● **PROBLEM STATEMENT**: Every record, from the first line to the last, needs to be given again exactly.

(SUPPLIED MATERIAL Opens)

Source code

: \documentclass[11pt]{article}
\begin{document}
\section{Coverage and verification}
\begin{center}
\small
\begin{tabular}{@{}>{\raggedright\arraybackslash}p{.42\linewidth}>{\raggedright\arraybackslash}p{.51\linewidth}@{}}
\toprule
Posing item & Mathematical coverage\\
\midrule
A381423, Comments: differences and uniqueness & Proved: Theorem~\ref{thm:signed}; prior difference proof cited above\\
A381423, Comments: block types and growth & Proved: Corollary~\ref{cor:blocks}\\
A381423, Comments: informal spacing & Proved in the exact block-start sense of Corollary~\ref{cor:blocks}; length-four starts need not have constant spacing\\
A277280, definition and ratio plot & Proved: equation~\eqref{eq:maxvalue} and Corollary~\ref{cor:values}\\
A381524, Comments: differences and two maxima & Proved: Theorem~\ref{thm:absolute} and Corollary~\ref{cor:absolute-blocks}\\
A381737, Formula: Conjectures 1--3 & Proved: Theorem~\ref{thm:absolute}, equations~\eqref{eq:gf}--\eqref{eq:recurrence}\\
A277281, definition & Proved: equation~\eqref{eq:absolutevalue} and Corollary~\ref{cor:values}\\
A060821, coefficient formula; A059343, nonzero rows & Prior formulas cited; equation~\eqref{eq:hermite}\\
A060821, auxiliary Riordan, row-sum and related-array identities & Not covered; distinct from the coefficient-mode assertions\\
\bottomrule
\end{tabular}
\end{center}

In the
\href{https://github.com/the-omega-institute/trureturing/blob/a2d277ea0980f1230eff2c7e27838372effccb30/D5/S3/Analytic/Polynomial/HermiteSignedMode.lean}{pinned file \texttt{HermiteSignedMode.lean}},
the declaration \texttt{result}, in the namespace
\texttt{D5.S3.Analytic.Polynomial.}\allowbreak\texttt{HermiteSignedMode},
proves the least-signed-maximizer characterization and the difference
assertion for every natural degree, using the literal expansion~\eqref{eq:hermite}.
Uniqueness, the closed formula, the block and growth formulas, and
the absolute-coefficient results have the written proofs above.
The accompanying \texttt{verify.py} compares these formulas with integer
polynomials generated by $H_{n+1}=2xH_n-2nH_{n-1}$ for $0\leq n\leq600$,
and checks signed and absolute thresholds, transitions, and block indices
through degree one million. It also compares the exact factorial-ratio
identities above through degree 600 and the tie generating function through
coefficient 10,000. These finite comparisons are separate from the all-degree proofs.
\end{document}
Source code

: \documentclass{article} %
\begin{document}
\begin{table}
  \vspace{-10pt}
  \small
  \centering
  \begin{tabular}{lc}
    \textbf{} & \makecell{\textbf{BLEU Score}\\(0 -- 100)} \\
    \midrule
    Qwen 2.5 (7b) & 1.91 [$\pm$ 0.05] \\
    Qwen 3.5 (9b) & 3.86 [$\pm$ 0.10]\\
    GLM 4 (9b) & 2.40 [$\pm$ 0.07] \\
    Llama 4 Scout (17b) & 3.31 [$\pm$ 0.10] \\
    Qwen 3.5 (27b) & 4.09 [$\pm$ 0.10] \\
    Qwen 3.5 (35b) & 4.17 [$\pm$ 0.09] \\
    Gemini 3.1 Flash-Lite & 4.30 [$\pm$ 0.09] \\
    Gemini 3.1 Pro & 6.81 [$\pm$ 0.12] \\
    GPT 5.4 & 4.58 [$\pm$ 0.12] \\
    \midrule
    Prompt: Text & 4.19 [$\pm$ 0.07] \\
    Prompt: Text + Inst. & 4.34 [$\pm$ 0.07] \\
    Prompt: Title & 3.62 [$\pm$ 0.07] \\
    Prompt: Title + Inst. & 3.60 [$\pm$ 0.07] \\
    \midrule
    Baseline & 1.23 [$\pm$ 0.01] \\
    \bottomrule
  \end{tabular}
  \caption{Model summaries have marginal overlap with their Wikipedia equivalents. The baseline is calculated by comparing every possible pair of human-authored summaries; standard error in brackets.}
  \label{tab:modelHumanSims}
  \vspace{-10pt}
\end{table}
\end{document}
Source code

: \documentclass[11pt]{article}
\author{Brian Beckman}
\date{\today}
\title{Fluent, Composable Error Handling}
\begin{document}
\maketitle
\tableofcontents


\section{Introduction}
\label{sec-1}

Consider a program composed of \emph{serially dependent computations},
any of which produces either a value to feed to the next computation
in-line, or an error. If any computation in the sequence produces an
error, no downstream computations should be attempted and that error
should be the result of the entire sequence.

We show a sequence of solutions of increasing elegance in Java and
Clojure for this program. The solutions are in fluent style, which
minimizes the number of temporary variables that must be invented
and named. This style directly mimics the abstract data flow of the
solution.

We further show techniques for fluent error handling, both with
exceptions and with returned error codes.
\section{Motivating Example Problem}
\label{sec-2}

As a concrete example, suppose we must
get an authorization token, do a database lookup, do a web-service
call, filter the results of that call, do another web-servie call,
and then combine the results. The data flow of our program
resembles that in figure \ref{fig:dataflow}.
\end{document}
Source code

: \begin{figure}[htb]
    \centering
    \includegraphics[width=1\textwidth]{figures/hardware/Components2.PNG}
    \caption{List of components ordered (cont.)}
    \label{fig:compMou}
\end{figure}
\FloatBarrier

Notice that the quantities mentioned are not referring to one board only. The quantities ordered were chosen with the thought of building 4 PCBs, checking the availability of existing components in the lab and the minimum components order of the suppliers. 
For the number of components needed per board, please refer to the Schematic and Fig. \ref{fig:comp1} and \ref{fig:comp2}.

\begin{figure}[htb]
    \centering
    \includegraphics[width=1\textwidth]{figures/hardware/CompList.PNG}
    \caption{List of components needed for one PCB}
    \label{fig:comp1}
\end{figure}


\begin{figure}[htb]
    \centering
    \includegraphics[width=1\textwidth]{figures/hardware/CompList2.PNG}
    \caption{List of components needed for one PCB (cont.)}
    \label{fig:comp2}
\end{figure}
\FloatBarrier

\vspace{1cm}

(SUPPLIED MATERIAL Closes)

● **SOLUTION FOR THIS TASK**:
Source code

: \documentclass[11pt]{article}
\begin{document}
\section{Coverage and verification}
\begin{center}
\small
\begin{tabular}{@{}>{\raggedright\arraybackslash}p{.42\linewidth}>{\raggedright\arraybackslash}p{.51\linewidth}@{}}
\toprule
Posing item & Mathematical coverage\\
\midrule
A381423, Comments: differences and uniqueness & Proved: Theorem~\ref{thm:signed}; prior difference proof cited above\\
A381423, Comments: block types and growth & Proved: Corollary~\ref{cor:blocks}\\
A381423, Comments: informal spacing & Proved in the exact block-start sense of Corollary~\ref{cor:blocks}; length-four starts need not have constant spacing\\
A277280, definition and ratio plot & Proved: equation~\eqref{eq:maxvalue} and Corollary~\ref{cor:values}\\
A381524, Comments: differences and two maxima & Proved: Theorem~\ref{thm:absolute} and Corollary~\ref{cor:absolute-blocks}\\
A381737, Formula: Conjectures 1--3 & Proved: Theorem~\ref{thm:absolute}, equations~\eqref{eq:gf}--\eqref{eq:recurrence}\\
A277281, definition & Proved: equation~\eqref{eq:absolutevalue} and Corollary~\ref{cor:values}\\
A060821, coefficient formula; A059343, nonzero rows & Prior formulas cited; equation~\eqref{eq:hermite}\\
A060821, auxiliary Riordan, row-sum and related-array identities & Not covered; distinct from the coefficient-mode assertions\\
\bottomrule
\end{tabular}
\end{center}

In the
\href{https://github.com/the-omega-institute/trureturing/blob/a2d277ea0980f1230eff2c7e27838372effccb30/D5/S3/Analytic/Polynomial/HermiteSignedMode.lean}{pinned file \texttt{HermiteSignedMode.lean}},
the declaration \texttt{result}, in the namespace
\texttt{D5.S3.Analytic.Polynomial.}\allowbreak\texttt{HermiteSignedMode},
proves the least-signed-maximizer characterization and the difference
assertion for every natural degree, using the literal expansion~\eqref{eq:hermite}.
Uniqueness, the closed formula, the block and growth formulas, and
the absolute-coefficient results have the written proofs above.
The accompanying \texttt{verify.py} compares these formulas with integer
polynomials generated by $H_{n+1}=2xH_n-2nH_{n-1}$ for $0\leq n\leq600$,
and checks signed and absolute thresholds, transitions, and block indices
through degree one million. It also compares the exact factorial-ratio
identities above through degree 600 and the tie generating function through
coefficient 10,000. These finite comparisons are separate from the all-degree proofs.
\end{document}
Source code

: \documentclass{article} %
\begin{document}
\begin{table}
  \vspace{-10pt}
  \small
  \centering
  \begin{tabular}{lc}
    \textbf{} & \makecell{\textbf{BLEU Score}\\(0 -- 100)} \\
    \midrule
    Qwen 2.5 (7b) & 1.91 [$\pm$ 0.05] \\
    Qwen 3.5 (9b) & 3.86 [$\pm$ 0.10]\\
    GLM 4 (9b) & 2.40 [$\pm$ 0.07] \\
    Llama 4 Scout (17b) & 3.31 [$\pm$ 0.10] \\
    Qwen 3.5 (27b) & 4.09 [$\pm$ 0.10] \\
    Qwen 3.5 (35b) & 4.17 [$\pm$ 0.09] \\
    Gemini 3.1 Flash-Lite & 4.30 [$\pm$ 0.09] \\
    Gemini 3.1 Pro & 6.81 [$\pm$ 0.12] \\
    GPT 5.4 & 4.58 [$\pm$ 0.12] \\
    \midrule
    Prompt: Text & 4.19 [$\pm$ 0.07] \\
    Prompt: Text + Inst. & 4.34 [$\pm$ 0.07] \\
    Prompt: Title & 3.62 [$\pm$ 0.07] \\
    Prompt: Title + Inst. & 3.60 [$\pm$ 0.07] \\
    \midrule
    Baseline & 1.23 [$\pm$ 0.01] \\
    \bottomrule
  \end{tabular}
  \caption{Model summaries have marginal overlap with their Wikipedia equivalents. The baseline is calculated by comparing every possible pair of human-authored summaries; standard error in brackets.}
  \label{tab:modelHumanSims}
  \vspace{-10pt}
\end{table}
\end{document}
Source code

: \documentclass[11pt]{article}
\author{Brian Beckman}
\date{\today}
\title{Fluent, Composable Error Handling}
\begin{document}
\maketitle
\tableofcontents


\section{Introduction}
\label{sec-1}

Consider a program composed of \emph{serially dependent computations},
any of which produces either a value to feed to the next computation
in-line, or an error. If any computation in the sequence produces an
error, no downstream computations should be attempted and that error
should be the result of the entire sequence.

We show a sequence of solutions of increasing elegance in Java and
Clojure for this program. The solutions are in fluent style, which
minimizes the number of temporary variables that must be invented
and named. This style directly mimics the abstract data flow of the
solution.

We further show techniques for fluent error handling, both with
exceptions and with returned error codes.
\section{Motivating Example Problem}
\label{sec-2}

As a concrete example, suppose we must
get an authorization token, do a database lookup, do a web-service
call, filter the results of that call, do another web-servie call,
and then combine the results. The data flow of our program
resembles that in figure \ref{fig:dataflow}.
\end{document}
Source code

: \begin{figure}[htb]
    \centering
    \includegraphics[width=1\textwidth]{figures/hardware/Components2.PNG}
    \caption{List of components ordered (cont.)}
    \label{fig:compMou}
\end{figure}
\FloatBarrier

Notice that the quantities mentioned are not referring to one board only. The quantities ordered were chosen with the thought of building 4 PCBs, checking the availability of existing components in the lab and the minimum components order of the suppliers. 
For the number of components needed per board, please refer to the Schematic and Fig. \ref{fig:comp1} and \ref{fig:comp2}.

\begin{figure}[htb]
    \centering
    \includegraphics[width=1\textwidth]{figures/hardware/CompList.PNG}
    \caption{List of components needed for one PCB}
    \label{fig:comp1}
\end{figure}


\begin{figure}[htb]
    \centering
    \includegraphics[width=1\textwidth]{figures/hardware/CompList2.PNG}
    \caption{List of components needed for one PCB (cont.)}
    \label{fig:comp2}
\end{figure}
\FloatBarrier

\vspace{1cm}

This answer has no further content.